Directions for this task ▸
Find the line in the entries below that contains "Theme, multi-language processing". Repeat it exactly, and every line after it through the line that contains "### Swift Package Manager".

[Saved data entries]
[Start of section]
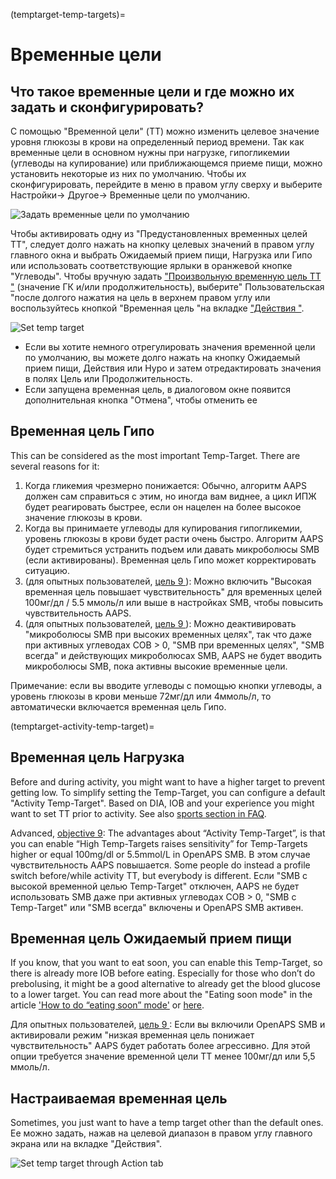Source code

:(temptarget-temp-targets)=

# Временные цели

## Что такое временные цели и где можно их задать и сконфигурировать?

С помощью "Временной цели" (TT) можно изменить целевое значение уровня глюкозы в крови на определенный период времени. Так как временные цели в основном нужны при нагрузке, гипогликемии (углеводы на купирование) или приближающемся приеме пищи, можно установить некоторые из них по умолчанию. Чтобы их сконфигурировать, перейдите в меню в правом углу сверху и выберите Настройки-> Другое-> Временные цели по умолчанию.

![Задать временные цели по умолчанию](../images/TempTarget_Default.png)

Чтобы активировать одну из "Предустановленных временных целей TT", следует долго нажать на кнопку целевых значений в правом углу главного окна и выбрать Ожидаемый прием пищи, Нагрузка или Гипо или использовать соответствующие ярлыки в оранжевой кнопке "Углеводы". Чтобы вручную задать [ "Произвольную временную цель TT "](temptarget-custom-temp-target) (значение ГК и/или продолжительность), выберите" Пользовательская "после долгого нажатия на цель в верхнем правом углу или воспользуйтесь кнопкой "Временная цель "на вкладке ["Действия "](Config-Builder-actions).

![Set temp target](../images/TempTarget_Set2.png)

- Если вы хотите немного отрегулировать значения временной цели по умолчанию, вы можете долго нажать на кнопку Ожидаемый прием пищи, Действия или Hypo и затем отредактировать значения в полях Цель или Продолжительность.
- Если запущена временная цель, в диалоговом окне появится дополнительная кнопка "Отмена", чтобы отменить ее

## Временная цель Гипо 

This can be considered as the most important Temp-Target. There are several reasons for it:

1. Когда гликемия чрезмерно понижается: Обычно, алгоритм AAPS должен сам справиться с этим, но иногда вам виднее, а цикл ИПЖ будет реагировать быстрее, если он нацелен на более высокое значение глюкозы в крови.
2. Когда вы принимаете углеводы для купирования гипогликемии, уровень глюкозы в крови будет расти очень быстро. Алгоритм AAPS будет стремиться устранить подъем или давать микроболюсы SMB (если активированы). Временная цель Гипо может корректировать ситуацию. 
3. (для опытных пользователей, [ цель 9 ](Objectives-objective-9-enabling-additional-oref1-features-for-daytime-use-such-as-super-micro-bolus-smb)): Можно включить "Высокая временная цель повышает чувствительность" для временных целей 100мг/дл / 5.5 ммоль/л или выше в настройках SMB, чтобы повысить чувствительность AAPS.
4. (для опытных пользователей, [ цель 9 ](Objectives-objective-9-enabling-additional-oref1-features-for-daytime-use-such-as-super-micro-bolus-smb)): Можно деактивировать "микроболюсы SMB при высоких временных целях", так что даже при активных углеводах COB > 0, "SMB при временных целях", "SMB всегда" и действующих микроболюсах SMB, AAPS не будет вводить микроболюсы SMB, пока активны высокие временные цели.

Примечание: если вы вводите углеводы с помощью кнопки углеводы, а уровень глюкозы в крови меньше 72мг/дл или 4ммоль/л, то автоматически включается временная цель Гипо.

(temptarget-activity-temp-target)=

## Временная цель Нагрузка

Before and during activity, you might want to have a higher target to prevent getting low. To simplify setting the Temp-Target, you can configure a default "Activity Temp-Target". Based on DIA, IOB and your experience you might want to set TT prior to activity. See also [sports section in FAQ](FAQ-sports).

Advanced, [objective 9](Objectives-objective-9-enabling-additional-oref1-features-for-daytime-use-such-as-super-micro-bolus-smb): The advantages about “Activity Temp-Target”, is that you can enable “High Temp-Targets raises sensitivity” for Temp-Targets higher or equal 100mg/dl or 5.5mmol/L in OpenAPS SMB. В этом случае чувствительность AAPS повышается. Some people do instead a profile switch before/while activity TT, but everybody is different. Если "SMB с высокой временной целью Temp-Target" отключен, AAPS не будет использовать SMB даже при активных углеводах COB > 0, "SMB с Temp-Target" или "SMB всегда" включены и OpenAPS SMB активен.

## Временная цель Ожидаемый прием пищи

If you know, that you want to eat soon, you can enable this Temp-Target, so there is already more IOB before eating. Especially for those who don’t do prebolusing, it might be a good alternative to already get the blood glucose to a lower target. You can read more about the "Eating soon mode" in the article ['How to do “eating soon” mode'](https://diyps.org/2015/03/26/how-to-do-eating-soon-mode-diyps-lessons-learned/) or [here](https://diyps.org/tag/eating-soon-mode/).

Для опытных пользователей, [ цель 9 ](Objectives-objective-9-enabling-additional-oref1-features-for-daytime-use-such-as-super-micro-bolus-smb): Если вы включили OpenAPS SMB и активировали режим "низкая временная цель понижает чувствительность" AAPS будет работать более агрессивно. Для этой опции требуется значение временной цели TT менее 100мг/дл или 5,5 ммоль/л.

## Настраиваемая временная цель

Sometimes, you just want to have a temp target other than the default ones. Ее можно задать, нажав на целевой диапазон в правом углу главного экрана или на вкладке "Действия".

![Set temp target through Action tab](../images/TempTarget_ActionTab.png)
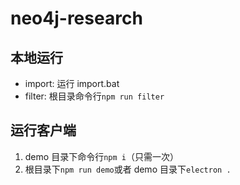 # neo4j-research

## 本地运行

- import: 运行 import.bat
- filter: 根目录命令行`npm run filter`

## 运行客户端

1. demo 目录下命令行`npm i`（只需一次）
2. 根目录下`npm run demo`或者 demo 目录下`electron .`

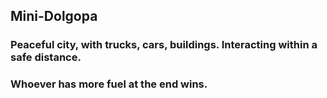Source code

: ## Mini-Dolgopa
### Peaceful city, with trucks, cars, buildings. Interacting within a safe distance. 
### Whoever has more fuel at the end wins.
[End of section]
[Start of section]
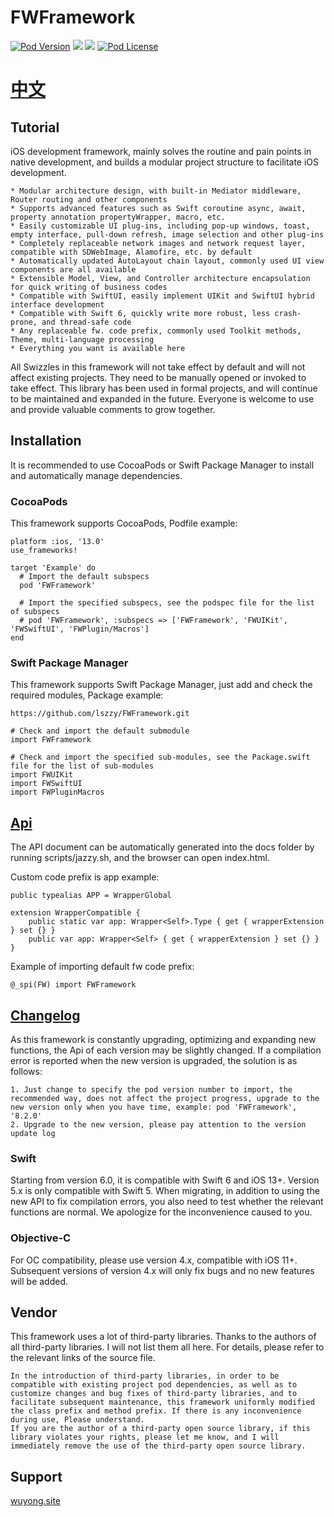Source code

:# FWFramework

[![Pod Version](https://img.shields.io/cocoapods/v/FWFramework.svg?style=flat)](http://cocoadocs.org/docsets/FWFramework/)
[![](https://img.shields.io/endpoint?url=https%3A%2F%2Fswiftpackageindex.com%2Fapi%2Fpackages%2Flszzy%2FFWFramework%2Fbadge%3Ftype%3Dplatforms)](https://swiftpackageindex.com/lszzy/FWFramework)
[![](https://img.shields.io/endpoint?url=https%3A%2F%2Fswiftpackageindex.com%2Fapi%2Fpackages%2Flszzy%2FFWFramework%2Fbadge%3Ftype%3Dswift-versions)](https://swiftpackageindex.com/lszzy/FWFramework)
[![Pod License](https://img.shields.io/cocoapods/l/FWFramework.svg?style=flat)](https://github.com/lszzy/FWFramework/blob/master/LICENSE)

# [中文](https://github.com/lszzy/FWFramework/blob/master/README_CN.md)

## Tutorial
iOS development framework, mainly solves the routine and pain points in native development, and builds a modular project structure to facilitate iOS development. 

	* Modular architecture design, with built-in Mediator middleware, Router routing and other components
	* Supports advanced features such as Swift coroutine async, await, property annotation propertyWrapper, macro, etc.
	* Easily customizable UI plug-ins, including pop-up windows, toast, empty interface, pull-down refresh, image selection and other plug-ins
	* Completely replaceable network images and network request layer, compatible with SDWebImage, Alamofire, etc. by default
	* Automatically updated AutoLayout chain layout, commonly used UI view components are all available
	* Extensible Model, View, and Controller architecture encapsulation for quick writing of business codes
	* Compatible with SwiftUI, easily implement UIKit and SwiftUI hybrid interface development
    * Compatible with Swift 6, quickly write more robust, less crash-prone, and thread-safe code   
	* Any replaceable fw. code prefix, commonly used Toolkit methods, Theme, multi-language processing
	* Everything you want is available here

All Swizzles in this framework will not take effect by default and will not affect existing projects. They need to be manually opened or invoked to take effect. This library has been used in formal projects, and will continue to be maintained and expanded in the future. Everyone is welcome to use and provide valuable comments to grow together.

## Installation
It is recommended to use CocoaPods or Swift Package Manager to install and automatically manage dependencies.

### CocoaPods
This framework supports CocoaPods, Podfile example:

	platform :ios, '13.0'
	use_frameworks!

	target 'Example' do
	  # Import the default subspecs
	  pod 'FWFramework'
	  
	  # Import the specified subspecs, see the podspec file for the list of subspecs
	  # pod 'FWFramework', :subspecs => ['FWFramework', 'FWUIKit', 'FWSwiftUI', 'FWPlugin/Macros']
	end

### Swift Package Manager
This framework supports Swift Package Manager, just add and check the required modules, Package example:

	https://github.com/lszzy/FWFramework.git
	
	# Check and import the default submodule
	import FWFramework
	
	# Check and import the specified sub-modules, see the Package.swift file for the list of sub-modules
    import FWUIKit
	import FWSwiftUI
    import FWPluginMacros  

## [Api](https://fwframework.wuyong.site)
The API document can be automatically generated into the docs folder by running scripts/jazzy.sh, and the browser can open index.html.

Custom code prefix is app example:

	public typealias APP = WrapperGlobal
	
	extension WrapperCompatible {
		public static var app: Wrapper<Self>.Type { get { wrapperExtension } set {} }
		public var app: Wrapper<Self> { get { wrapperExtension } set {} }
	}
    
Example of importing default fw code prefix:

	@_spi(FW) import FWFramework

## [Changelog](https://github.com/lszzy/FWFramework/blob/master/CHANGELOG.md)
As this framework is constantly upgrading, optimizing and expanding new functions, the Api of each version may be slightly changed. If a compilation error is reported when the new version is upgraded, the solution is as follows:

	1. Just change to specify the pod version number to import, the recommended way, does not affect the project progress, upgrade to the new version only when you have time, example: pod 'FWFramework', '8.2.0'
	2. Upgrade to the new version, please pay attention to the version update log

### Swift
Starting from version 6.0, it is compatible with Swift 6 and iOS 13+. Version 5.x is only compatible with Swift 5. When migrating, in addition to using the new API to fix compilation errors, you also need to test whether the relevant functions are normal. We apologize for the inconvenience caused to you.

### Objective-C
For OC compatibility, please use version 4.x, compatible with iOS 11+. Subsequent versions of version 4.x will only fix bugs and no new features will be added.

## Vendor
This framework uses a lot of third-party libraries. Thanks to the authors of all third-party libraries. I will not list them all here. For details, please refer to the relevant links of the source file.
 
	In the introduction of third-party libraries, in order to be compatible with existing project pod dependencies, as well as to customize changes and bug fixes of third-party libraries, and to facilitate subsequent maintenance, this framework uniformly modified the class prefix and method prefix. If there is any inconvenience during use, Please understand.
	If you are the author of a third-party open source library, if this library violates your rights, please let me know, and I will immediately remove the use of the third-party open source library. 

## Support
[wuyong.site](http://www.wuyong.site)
[End of section]
Result ▸
	* Any replaceable fw. code prefix, commonly used Toolkit methods, Theme, multi-language processing
	* Everything you want is available here

All Swizzles in this framework will not take effect by default and will not affect existing projects. They need to be manually opened or invoked to take effect. This library has been used in formal projects, and will continue to be maintained and expanded in the future. Everyone is welcome to use and provide valuable comments to grow together.

## Installation
It is recommended to use CocoaPods or Swift Package Manager to install and automatically manage dependencies.

### CocoaPods
This framework supports CocoaPods, Podfile example:

	platform :ios, '13.0'
	use_frameworks!

	target 'Example' do
	  # Import the default subspecs
	  pod 'FWFramework'
	  
	  # Import the specified subspecs, see the podspec file for the list of subspecs
	  # pod 'FWFramework', :subspecs => ['FWFramework', 'FWUIKit', 'FWSwiftUI', 'FWPlugin/Macros']
	end

### Swift Package Manager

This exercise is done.